Il nuovo supermercato che ad Iseo dovrebbe nascere nell’area Dei Gorzoni, a poca distanza da un altra attività commerciale della grande distribuzione, si può fare. Il Tar ha infatti respinto i ricorsi con cui Legambiente chiedeva l’annullamento della delibera del 2020 con cui si approvava la costruzione della struttura, composta da 1.300 metri quadri di superficie di vendita ed oltre 2.000 metri quadri di superficie lorda di pavimento.

A giugno il Consiglio di Stato aveva accolto in via cautelare il ricorso presentato dall’associazione ambientalista, che sollevava alcuni timori legati alla vicinanza del nuovo supermercato con la Riserva delle Torbiere, e secondo cui si sarebbero superati di cinque volte gli indici consentito dal vigente strumento urbanistico.

Il piano attuativo, inoltre, non sarebbe stato sottoposto né alla Valutazione ambientale strategia né a quella d’incidenza ambientale, così come non sarebbe stato preso in considerazione il parere del Comitato tecnico della Riserva né sarebbe stata fatta una valutazione sull’impatto del traffico.

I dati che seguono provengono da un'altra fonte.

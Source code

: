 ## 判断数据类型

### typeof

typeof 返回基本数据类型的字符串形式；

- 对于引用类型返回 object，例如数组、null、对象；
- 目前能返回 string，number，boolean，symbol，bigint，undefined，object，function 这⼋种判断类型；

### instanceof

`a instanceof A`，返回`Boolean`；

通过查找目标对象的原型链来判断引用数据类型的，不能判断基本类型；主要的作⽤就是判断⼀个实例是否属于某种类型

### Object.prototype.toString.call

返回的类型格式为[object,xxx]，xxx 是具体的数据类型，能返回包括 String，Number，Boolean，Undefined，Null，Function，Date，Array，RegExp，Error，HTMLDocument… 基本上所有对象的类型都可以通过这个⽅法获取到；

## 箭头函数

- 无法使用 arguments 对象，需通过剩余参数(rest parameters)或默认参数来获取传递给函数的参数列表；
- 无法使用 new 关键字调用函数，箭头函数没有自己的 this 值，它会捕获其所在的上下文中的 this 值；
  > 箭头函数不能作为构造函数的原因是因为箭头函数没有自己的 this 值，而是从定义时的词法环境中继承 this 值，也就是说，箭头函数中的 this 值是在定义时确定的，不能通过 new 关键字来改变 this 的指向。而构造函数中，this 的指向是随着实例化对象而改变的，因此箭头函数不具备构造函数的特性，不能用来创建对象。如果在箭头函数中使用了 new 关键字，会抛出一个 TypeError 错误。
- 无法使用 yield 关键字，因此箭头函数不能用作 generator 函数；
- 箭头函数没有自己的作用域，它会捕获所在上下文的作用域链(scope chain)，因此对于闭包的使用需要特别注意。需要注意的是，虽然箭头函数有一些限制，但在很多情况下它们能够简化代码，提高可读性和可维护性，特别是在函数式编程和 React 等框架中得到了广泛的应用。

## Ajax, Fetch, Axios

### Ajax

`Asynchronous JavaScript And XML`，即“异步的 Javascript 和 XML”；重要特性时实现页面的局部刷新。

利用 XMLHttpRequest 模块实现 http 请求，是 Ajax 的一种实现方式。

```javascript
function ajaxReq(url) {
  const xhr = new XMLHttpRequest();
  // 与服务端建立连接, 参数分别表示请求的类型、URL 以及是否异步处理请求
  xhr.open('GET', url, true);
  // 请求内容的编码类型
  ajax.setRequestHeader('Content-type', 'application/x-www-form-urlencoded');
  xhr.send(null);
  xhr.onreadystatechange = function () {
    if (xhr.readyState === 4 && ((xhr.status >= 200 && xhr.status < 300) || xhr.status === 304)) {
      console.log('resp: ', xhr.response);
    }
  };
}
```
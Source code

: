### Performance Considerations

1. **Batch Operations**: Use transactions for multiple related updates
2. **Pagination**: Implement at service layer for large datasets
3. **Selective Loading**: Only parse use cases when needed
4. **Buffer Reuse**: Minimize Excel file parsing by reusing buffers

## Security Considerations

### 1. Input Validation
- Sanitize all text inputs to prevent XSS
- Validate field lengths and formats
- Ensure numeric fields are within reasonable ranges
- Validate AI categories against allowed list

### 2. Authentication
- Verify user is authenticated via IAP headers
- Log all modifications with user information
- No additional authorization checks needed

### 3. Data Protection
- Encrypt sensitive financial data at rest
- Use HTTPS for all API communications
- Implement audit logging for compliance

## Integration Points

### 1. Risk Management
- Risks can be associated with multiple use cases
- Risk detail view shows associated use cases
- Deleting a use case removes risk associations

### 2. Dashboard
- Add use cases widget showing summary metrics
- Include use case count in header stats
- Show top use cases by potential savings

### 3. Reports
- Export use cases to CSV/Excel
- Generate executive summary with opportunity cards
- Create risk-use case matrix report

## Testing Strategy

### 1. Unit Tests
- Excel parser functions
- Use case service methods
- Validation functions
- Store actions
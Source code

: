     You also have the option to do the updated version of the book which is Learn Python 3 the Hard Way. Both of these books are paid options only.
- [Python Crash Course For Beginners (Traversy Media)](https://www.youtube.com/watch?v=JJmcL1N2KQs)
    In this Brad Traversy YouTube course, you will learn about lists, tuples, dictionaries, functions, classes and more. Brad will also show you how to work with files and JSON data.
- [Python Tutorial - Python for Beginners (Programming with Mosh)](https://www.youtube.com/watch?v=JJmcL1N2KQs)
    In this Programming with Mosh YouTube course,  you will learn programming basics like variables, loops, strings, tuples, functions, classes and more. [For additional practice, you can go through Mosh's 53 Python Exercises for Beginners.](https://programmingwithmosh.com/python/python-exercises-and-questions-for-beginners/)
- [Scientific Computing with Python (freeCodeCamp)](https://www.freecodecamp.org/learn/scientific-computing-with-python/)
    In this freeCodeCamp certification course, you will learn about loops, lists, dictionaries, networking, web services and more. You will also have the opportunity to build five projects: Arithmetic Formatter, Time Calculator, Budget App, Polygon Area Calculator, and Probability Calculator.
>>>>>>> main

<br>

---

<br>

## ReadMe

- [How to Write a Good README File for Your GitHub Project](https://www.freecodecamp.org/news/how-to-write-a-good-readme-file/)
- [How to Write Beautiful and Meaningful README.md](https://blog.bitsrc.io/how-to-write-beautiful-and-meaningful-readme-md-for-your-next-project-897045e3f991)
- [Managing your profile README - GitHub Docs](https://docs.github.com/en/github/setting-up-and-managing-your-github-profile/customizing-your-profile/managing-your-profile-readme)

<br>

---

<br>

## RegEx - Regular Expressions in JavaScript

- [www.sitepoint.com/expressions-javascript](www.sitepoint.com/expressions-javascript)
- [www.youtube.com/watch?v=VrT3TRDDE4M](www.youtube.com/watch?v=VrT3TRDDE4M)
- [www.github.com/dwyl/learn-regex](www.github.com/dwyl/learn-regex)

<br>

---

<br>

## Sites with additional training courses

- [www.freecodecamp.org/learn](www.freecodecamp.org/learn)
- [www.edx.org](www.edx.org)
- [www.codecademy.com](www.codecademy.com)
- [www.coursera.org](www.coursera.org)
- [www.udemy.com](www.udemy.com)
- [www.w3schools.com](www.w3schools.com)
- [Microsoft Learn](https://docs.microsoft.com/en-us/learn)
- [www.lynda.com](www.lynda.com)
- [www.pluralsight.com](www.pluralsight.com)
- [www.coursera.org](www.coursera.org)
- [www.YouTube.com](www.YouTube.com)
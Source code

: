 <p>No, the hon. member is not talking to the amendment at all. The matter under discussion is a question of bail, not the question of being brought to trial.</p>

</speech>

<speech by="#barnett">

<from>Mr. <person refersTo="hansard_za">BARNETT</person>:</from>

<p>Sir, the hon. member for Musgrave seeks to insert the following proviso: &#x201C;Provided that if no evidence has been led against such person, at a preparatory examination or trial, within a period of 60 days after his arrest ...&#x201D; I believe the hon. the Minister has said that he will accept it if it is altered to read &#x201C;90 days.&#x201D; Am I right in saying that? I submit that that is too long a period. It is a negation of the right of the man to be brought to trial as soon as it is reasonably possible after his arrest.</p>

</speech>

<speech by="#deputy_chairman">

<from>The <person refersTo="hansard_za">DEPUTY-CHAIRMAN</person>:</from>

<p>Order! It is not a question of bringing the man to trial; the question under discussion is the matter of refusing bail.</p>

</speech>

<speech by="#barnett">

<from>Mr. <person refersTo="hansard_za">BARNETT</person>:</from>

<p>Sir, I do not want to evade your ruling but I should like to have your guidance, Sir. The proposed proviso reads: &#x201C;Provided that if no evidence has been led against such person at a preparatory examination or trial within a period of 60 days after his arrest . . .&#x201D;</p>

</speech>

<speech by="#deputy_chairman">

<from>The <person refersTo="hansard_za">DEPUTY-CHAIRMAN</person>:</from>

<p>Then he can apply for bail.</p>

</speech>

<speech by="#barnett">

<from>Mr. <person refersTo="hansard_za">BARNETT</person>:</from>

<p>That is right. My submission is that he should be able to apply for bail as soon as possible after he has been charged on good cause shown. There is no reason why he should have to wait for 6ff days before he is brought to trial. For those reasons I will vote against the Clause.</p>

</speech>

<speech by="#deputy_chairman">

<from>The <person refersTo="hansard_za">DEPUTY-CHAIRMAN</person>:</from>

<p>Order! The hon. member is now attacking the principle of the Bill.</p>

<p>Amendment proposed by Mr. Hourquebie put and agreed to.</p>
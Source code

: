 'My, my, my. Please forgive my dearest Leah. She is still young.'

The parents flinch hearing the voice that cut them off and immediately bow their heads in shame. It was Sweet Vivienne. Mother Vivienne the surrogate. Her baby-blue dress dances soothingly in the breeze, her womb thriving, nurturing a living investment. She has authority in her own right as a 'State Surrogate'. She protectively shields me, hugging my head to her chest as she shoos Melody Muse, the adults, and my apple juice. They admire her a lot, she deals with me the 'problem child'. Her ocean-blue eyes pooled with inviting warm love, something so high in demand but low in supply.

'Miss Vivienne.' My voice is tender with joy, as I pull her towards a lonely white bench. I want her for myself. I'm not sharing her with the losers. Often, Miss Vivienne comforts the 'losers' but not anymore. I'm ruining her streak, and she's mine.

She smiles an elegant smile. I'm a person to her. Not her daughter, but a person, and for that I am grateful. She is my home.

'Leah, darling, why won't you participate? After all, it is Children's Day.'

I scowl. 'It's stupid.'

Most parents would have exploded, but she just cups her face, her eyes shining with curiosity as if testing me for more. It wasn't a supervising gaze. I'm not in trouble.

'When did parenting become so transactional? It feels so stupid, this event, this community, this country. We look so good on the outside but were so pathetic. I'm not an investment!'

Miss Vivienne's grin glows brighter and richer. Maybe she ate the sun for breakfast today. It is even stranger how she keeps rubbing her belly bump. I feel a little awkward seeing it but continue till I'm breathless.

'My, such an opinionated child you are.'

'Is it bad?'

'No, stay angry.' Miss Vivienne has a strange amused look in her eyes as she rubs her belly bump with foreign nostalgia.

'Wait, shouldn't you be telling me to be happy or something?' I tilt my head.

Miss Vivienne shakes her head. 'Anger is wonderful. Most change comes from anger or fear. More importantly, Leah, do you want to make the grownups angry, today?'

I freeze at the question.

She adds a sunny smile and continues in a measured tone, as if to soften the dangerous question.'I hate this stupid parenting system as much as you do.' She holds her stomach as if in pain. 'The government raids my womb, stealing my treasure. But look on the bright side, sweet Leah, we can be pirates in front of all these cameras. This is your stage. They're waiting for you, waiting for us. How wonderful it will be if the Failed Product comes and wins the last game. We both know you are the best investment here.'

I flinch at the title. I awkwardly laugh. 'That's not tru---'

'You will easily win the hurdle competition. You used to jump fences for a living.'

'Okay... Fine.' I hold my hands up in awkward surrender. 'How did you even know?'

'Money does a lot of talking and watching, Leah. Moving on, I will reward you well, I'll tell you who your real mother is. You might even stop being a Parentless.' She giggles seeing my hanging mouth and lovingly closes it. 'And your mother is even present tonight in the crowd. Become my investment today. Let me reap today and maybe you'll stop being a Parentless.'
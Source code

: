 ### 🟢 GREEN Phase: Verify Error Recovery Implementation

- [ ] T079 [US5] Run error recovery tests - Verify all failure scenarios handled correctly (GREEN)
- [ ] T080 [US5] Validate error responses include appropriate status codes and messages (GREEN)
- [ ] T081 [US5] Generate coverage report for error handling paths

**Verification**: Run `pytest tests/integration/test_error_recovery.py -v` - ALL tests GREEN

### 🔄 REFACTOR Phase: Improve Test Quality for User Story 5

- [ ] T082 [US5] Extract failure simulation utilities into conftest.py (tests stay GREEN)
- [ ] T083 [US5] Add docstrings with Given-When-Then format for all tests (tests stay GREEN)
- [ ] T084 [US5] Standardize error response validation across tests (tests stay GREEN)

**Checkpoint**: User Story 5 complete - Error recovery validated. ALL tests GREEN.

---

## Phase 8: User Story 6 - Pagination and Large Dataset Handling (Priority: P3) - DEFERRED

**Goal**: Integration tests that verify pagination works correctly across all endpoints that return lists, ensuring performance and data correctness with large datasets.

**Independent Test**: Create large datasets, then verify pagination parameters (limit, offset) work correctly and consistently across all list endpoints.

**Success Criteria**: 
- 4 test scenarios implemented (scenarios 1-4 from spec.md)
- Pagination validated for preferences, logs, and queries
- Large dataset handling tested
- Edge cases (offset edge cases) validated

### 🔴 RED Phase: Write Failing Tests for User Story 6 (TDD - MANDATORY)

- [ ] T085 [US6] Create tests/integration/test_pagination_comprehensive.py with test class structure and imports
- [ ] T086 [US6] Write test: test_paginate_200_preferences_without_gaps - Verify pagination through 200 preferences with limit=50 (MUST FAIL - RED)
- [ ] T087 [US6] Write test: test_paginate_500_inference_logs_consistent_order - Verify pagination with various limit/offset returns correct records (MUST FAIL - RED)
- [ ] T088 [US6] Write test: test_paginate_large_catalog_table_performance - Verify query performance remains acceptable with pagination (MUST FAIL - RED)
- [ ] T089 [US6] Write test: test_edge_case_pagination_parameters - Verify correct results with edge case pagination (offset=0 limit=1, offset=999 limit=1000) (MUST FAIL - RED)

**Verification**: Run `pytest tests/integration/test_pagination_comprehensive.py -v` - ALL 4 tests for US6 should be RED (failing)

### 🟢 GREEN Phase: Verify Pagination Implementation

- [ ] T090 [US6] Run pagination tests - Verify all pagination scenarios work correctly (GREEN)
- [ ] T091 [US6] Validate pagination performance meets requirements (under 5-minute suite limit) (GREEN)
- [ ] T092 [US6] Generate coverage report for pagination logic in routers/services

Secondo i giudici, però, il piano non richiede una Valutazione, dal momento che le sue previsioni sono conformi a quelle contenute nel Piano di Governo del Territorio; il terreno su cui costruire il negozio sarebbe inoltre fuori dall’area sensibile, e non ci sarebbero criticità dal punto di vista del traffico. Per tutto questo, è stato respinto il ricorso di Legambiente, che ora dovrà pagare 6mila euro di spese legali. Ma l’associazione valuta l’impugnazione al Consiglio di Stato.